Look through the material below and say how many of its lines carry the string "includes". Only the number should be given.
● ● ● ● ● ● ●
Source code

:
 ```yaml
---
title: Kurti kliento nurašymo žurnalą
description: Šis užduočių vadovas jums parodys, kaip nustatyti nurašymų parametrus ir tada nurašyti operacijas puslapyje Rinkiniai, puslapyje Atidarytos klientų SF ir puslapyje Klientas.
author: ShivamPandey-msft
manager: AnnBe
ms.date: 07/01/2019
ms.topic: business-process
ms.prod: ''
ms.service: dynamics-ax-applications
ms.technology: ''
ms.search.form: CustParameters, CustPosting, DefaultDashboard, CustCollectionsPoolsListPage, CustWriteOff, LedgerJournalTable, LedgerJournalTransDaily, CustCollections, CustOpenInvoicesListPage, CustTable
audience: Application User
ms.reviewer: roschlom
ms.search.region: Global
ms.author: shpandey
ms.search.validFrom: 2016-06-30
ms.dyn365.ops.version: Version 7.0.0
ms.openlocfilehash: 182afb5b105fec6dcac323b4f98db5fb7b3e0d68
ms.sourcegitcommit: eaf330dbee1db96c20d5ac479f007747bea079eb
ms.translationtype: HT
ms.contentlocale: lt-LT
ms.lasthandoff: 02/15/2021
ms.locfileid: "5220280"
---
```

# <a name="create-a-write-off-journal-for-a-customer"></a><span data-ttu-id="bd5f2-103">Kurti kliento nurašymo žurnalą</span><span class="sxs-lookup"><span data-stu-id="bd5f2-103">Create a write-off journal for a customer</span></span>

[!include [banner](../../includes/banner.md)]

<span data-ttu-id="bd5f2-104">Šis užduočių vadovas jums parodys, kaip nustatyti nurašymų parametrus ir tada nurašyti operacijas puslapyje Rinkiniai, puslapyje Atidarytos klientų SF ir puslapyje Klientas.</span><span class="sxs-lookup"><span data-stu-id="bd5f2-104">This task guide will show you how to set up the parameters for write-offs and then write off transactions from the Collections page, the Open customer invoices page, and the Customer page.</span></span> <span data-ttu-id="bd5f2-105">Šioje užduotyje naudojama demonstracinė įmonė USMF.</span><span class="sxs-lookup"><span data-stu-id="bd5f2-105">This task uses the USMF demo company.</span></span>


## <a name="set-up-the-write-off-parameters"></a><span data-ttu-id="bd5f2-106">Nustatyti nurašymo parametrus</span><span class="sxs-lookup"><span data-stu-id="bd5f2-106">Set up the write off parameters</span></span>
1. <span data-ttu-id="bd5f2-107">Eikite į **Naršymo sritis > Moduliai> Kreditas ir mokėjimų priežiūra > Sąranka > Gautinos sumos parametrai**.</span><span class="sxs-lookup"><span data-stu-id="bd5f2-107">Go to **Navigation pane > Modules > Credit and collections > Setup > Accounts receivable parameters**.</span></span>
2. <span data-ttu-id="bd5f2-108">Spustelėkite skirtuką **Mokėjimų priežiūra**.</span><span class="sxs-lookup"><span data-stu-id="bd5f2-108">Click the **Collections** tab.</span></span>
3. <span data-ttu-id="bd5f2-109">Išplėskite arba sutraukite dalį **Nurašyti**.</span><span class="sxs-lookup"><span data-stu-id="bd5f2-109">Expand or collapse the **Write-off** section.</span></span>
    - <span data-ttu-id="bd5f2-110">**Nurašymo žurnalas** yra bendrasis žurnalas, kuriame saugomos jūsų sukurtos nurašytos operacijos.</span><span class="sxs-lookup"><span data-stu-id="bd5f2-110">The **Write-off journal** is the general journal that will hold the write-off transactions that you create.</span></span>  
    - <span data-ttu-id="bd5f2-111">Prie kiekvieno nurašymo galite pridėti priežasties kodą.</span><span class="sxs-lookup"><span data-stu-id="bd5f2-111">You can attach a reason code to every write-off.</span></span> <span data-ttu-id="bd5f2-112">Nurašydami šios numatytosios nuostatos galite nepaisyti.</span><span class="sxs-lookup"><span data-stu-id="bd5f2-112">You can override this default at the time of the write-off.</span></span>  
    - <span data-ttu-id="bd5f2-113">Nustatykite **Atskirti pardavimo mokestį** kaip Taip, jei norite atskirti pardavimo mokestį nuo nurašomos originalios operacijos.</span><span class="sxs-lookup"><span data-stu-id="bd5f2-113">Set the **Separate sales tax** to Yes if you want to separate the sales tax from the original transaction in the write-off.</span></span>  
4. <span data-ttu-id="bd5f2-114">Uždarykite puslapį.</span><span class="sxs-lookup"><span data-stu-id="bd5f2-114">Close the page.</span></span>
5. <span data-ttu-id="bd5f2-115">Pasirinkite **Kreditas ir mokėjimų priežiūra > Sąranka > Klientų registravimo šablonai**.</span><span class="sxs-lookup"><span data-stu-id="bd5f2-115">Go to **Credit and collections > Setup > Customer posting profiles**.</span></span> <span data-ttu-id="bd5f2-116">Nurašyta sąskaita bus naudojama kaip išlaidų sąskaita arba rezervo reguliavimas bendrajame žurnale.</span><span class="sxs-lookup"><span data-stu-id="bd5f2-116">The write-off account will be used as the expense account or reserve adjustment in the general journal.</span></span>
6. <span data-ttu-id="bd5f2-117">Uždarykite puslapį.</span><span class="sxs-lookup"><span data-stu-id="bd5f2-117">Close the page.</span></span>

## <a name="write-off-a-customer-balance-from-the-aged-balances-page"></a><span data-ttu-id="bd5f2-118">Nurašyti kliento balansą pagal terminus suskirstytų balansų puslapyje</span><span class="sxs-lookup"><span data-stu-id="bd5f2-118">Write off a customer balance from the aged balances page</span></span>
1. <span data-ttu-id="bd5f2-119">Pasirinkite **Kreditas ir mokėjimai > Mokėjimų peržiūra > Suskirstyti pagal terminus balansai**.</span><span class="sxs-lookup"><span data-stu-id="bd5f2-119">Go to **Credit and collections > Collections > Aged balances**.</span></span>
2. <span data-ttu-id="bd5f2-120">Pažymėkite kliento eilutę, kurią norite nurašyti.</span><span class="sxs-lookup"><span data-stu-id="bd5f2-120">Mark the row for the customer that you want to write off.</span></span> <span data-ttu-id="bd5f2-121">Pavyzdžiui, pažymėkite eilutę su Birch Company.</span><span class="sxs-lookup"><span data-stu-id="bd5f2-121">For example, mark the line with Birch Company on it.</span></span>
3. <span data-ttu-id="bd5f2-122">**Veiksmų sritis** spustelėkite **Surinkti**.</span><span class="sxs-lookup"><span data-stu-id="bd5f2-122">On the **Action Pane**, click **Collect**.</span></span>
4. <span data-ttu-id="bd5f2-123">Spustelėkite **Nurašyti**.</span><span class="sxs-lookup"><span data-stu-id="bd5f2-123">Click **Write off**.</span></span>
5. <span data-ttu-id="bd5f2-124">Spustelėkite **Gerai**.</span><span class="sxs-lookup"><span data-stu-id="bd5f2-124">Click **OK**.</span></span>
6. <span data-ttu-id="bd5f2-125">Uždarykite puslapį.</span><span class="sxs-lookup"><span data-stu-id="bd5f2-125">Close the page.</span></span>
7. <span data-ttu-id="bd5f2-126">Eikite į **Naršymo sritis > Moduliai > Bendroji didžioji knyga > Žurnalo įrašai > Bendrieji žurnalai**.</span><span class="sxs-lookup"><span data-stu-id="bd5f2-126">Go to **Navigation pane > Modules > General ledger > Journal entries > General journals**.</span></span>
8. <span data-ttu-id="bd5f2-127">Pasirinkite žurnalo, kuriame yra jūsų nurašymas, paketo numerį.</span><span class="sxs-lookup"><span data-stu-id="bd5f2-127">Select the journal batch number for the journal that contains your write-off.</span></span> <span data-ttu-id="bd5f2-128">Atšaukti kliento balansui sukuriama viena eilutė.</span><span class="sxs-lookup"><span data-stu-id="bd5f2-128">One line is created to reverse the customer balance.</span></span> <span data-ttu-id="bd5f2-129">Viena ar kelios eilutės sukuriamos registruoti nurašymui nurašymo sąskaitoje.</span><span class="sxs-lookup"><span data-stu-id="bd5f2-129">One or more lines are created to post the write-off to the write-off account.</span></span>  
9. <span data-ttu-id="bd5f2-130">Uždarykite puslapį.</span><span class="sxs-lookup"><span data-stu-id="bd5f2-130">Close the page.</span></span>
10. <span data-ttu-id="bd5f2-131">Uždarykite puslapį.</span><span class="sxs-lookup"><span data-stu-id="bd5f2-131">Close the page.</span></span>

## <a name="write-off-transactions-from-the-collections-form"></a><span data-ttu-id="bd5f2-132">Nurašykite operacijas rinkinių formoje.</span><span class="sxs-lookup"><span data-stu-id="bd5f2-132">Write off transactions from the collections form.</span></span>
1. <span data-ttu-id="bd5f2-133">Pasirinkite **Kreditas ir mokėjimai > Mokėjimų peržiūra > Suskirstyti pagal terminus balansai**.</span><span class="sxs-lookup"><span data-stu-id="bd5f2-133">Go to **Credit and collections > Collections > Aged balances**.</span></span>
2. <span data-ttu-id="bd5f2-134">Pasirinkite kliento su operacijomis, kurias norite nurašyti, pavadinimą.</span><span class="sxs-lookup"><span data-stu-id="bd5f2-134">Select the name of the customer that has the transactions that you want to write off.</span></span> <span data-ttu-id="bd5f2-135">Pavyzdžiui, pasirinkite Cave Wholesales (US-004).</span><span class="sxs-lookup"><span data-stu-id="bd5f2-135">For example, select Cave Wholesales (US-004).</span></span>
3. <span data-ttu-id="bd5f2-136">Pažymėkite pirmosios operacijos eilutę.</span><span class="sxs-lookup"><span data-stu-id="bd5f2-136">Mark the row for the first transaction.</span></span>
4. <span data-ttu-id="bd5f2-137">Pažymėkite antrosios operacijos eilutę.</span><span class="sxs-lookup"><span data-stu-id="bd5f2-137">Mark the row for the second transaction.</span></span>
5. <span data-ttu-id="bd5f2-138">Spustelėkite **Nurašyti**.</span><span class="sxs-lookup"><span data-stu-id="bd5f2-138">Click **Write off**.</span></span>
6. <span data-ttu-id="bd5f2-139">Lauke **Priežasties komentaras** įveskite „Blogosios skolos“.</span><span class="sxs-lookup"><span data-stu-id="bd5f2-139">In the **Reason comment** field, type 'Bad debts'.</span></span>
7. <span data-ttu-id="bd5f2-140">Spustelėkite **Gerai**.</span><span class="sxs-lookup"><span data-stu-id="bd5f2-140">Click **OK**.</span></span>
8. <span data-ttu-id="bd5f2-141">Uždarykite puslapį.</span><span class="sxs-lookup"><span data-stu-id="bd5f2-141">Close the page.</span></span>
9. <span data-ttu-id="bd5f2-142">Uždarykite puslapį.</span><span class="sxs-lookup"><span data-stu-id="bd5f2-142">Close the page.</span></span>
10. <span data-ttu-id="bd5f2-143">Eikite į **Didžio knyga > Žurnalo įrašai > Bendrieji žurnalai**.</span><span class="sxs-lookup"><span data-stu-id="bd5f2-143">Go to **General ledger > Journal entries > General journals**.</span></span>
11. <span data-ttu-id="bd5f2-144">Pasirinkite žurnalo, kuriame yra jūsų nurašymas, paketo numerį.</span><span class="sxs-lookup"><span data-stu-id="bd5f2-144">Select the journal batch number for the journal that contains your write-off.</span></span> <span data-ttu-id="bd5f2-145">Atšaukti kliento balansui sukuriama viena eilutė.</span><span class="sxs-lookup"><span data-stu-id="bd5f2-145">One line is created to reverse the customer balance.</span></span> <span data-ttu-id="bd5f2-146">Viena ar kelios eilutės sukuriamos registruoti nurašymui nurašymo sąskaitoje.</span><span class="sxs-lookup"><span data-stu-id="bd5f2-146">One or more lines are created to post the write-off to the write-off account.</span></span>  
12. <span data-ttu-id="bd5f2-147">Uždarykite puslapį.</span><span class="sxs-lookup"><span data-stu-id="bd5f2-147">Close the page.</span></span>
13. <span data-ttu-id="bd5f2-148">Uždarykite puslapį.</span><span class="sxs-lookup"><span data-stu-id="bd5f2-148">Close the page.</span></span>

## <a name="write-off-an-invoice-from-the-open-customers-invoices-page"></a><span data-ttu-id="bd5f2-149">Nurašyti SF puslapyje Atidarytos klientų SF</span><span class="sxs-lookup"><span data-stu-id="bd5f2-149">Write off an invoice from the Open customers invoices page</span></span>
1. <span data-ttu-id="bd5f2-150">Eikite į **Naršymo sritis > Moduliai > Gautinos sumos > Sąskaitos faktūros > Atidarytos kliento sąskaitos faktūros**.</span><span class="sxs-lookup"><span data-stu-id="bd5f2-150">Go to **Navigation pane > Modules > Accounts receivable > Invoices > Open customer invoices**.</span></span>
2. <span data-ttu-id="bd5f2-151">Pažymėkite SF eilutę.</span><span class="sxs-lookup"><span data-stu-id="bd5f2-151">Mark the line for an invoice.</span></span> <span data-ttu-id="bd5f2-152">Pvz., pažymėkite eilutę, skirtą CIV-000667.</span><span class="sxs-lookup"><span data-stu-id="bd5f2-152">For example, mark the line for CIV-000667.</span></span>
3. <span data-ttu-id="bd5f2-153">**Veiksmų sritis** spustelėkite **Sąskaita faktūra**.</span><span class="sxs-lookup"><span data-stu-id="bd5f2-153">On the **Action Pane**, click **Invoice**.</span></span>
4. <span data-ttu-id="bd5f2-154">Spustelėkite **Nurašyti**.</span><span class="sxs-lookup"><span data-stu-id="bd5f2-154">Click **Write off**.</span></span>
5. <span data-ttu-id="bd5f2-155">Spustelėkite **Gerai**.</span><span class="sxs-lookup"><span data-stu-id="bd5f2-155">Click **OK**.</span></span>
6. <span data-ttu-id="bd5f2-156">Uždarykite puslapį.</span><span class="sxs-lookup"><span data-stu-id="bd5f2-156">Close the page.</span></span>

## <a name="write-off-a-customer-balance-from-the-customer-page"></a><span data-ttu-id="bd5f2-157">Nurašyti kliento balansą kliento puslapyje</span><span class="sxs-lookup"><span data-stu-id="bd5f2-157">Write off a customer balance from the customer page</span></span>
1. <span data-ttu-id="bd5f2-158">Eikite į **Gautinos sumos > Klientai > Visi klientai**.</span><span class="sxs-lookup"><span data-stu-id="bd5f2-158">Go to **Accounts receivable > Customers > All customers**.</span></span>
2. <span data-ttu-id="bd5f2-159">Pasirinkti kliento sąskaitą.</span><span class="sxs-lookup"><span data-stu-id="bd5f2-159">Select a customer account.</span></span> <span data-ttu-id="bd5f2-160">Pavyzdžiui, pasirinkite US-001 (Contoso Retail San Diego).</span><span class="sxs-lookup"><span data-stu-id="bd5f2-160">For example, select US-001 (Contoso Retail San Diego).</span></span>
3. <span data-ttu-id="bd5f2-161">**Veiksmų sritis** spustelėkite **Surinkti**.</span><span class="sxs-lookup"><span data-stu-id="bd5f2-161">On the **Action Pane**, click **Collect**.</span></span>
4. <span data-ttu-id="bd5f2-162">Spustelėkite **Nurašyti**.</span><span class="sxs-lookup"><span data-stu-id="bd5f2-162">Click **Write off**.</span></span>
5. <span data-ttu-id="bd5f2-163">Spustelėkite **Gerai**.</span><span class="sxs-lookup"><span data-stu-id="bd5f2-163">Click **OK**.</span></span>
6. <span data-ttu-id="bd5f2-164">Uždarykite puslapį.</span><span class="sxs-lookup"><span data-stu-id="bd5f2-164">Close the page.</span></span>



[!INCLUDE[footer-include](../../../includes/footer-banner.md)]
● ● ● ● ● ● ●
=== Solution ===
2